Manufacturing CD20/CD19-targeted iCasp9 regulatable CAR-T_SCM cells using a Quantum pBac-based CAR-T engineering system

by Peter S. Chang, Yi-Chun Chen, Wei-Kai Hua, Jeff C. Hsu, Jui-Cheng Tsai, Yi-Wun Huang, Yi-Hsin Kao, Pei-Hua Wu, Po-Nan Wang, Yi-Fang Chang, Ming-Chih Chang, Yu-Cheng Chang, Shiou-Ling Jian, Jiann-Shiun Lai, Ming-Tain Lai, Wei-Cheng Yang, Chia-Ning Shen, Kuo-Lan Karen Wen, Sareina Chiung-Yuan Wu

CD19-targeted chimeric antigen receptor (CAR) T cell therapies have driven a paradigm shift in the treatment of relapsed/refractory B-cell malignancies. However, >50% of CD19-CAR-T-treated patients experience progressive disease mainly due to antigen escape and low persistence. Clinical prognosis is heavily influenced by CAR-T cell function and systemic cytokine toxicities. Furthermore, it remains a challenge to efficiently, cost-effectively, and consistently manufacture clinically relevant numbers of virally engineered CAR-T cells.
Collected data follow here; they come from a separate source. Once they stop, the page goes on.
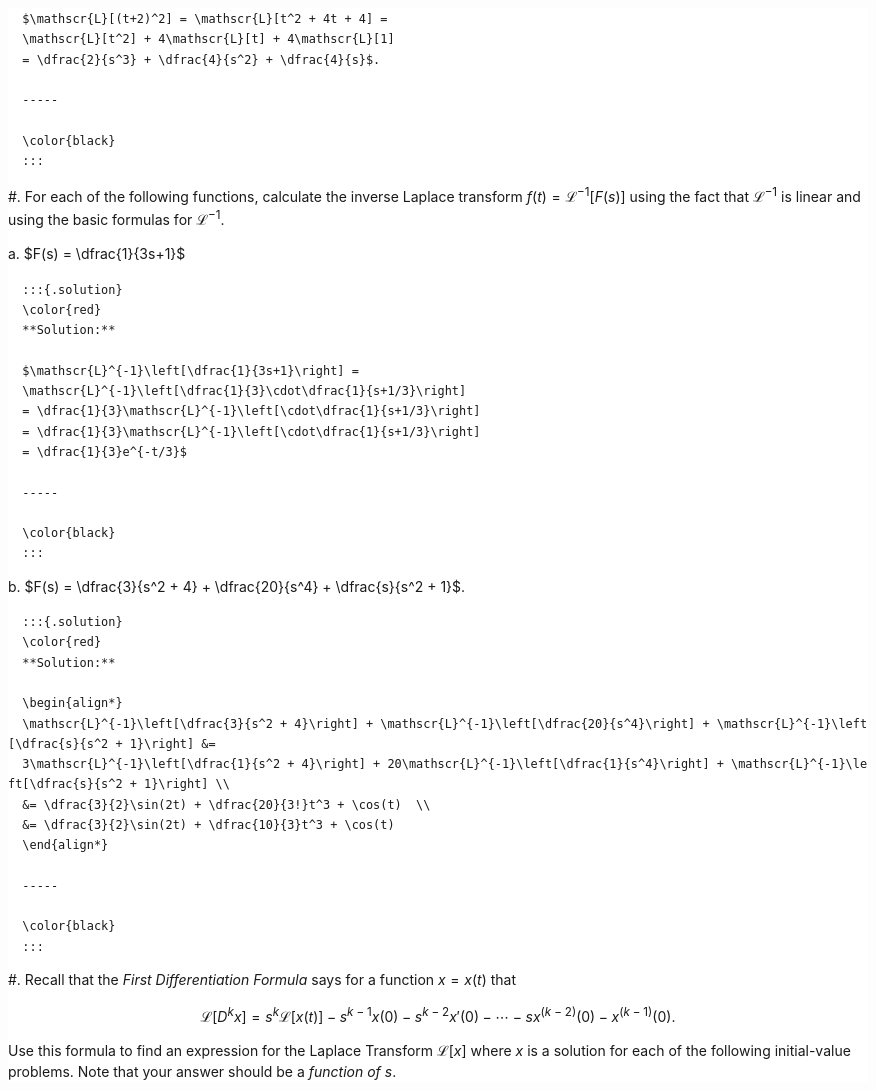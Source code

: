 	  $\mathscr{L}[(t+2)^2] = \mathscr{L}[t^2 + 4t + 4] =
	  \mathscr{L}[t^2] + 4\mathscr{L}[t] + 4\mathscr{L}[1]
	  = \dfrac{2}{s^3} + \dfrac{4}{s^2} + \dfrac{4}{s}$.
   
      -----
      
      \color{black}
      :::
   

#. For each of the following functions, calculate the inverse Laplace transform
   $f(t) = \mathscr{L}^{-1}[F(s)]$ using the fact that $\mathscr{L}^{-1}$ is linear
   and using the basic formulas for $\mathscr{L}^{-1}$.
   
   a. $F(s) = \dfrac{1}{3s+1}$
   
      :::{.solution}
      \color{red}  
      **Solution:**
      
	  $\mathscr{L}^{-1}\left[\dfrac{1}{3s+1}\right] =
	  \mathscr{L}^{-1}\left[\dfrac{1}{3}\cdot\dfrac{1}{s+1/3}\right]
	  = \dfrac{1}{3}\mathscr{L}^{-1}\left[\cdot\dfrac{1}{s+1/3}\right]
	  = \dfrac{1}{3}\mathscr{L}^{-1}\left[\cdot\dfrac{1}{s+1/3}\right]
	  = \dfrac{1}{3}e^{-t/3}$
   
      -----
      
      \color{black}
      :::
   
   b. $F(s) = \dfrac{3}{s^2 + 4} + \dfrac{20}{s^4} + \dfrac{s}{s^2 + 1}$.
   
      :::{.solution}
      \color{red}  
      **Solution:**
      
	  \begin{align*}
	  \mathscr{L}^{-1}\left[\dfrac{3}{s^2 + 4}\right] + \mathscr{L}^{-1}\left[\dfrac{20}{s^4}\right] + \mathscr{L}^{-1}\left[\dfrac{s}{s^2 + 1}\right] &=
	  3\mathscr{L}^{-1}\left[\dfrac{1}{s^2 + 4}\right] + 20\mathscr{L}^{-1}\left[\dfrac{1}{s^4}\right] + \mathscr{L}^{-1}\left[\dfrac{s}{s^2 + 1}\right] \\
	  &= \dfrac{3}{2}\sin(2t) + \dfrac{20}{3!}t^3 + \cos(t)	 \\
	  &= \dfrac{3}{2}\sin(2t) + \dfrac{10}{3}t^3 + \cos(t)	  
	  \end{align*}
   
      -----
      
      \color{black}
      :::
   

#. Recall that the *First Differentiation Formula* says for a function $x = x(t)$ that

   $$\mathscr{L}[D^kx] = s^k \mathscr{L}[x(t)] - s^{k-1}x(0) -
   s^{k-2}x'(0) - \cdots - s x^{(k-2)}(0) - x^{(k-1)}(0).$$

   Use this formula to find an expression for the Laplace Transform
   $\mathscr{L}[x]$ where $x$ is a solution for each of the following initial-value
   problems. Note that your answer should be a *function of $s$*.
Using a highly efficient piggyBac transposon-based vector, Quantum pBac™ (qPB), we developed a virus-free cell-engineering system for development and production of multiplex CAR-T therapies. Here, we demonstrate in vitro and in vivo that consistent, robust and functional CD20/CD19 dual-targeted CAR-T stem cell memory (CAR-T_SCM) cells can be efficiently produced for clinical application using qPB™. In particular, we showed that qPB™-manufactured CAR-T cells from cancer patients expanded efficiently, rapidly eradicated tumors, and can be safely controlled via an iCasp9 suicide gene-inducing drug. Therefore, the simplicity of manufacturing multiplex CAR-T cells using the qPB™ system has the potential to improve efficacy and broaden the accessibility of CAR-T therapies.